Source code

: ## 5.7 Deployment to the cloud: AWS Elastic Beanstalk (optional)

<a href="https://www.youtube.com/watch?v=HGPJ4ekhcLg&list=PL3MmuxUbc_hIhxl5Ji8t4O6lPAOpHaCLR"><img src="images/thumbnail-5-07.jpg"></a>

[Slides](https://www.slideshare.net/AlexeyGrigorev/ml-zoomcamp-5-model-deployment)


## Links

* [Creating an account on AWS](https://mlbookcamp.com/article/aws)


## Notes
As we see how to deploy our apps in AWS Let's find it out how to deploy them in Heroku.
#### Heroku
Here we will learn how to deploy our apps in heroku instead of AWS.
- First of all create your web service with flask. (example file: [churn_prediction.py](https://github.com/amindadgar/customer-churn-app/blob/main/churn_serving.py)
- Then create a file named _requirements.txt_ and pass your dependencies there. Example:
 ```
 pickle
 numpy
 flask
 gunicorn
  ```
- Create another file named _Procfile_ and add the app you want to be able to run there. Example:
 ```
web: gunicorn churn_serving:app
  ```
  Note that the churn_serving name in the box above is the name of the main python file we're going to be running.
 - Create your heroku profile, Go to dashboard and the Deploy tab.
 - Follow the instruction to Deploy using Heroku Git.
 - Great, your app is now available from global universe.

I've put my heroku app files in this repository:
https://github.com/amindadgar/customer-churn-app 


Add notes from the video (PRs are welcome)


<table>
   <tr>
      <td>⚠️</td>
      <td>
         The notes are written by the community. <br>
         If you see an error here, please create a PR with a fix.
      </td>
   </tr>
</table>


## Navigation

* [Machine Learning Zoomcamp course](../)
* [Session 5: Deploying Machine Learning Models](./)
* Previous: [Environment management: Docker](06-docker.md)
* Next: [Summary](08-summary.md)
---
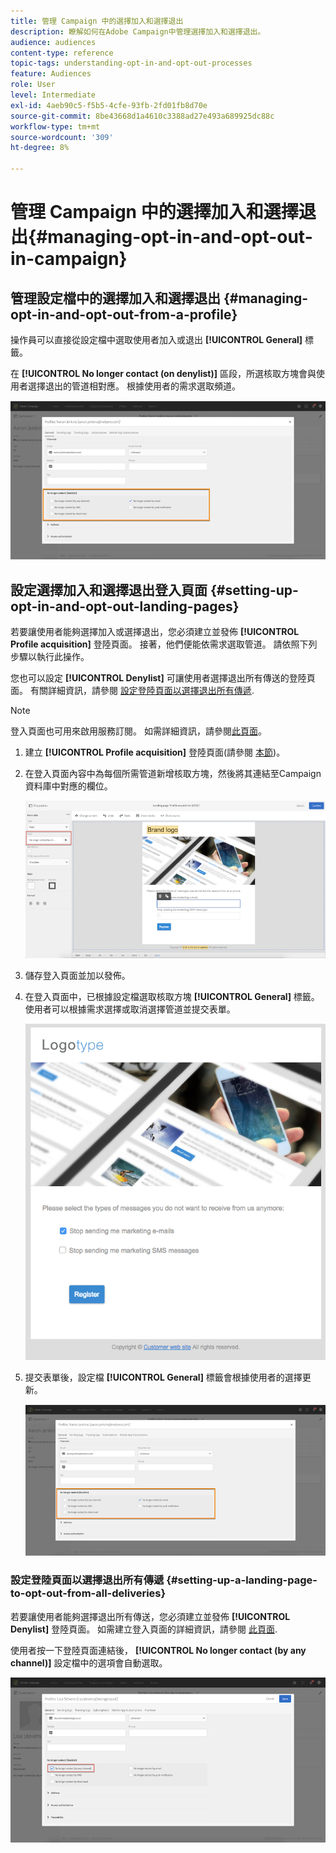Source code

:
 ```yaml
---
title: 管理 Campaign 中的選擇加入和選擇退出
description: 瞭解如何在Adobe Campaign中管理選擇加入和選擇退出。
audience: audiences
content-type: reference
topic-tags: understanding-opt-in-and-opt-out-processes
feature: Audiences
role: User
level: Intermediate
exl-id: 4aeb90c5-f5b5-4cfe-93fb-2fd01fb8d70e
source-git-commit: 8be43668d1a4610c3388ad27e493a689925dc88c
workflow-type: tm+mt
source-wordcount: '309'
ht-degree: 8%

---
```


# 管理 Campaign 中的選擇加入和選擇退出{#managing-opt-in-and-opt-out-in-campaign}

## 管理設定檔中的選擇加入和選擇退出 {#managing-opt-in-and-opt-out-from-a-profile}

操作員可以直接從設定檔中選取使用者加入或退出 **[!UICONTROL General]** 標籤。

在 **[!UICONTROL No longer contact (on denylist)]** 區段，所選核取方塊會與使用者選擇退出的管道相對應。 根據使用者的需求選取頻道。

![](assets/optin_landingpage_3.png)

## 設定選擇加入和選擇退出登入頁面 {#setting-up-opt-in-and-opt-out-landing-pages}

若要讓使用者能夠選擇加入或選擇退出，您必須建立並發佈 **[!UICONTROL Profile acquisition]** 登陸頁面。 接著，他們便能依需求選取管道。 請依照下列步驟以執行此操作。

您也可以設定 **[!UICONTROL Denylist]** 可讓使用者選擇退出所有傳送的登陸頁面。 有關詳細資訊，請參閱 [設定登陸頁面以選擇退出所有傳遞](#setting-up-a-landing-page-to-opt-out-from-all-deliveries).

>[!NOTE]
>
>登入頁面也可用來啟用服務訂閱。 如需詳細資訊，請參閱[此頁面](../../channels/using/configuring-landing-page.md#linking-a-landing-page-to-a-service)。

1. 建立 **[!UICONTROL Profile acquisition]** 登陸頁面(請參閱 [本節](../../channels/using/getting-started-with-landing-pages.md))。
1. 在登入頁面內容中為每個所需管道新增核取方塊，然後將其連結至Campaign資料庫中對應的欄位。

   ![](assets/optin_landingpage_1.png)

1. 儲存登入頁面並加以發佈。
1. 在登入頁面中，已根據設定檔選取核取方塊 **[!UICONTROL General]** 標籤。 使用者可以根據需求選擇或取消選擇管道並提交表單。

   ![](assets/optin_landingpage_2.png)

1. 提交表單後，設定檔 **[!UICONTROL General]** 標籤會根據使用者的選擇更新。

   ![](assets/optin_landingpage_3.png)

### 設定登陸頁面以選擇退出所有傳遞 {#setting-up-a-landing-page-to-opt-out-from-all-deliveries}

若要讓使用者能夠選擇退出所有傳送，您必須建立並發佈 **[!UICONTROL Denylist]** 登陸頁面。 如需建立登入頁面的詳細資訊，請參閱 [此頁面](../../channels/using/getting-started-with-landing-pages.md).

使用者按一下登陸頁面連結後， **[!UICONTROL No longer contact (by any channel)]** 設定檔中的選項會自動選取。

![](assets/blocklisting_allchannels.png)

[ACTIVITY]: Pick out the lines above that hold the string "pages" and show them.

[EXERCISE RESPONSE]:
## 設定選擇加入和選擇退出登入頁面 {#setting-up-opt-in-and-opt-out-landing-pages}
1. 建立 **[!UICONTROL Profile acquisition]** 登陸頁面(請參閱 [本節](../../channels/using/getting-started-with-landing-pages.md))。
若要讓使用者能夠選擇退出所有傳送，您必須建立並發佈 **[!UICONTROL Denylist]** 登陸頁面。 如需建立登入頁面的詳細資訊，請參閱 [此頁面](../../channels/using/getting-started-with-landing-pages.md).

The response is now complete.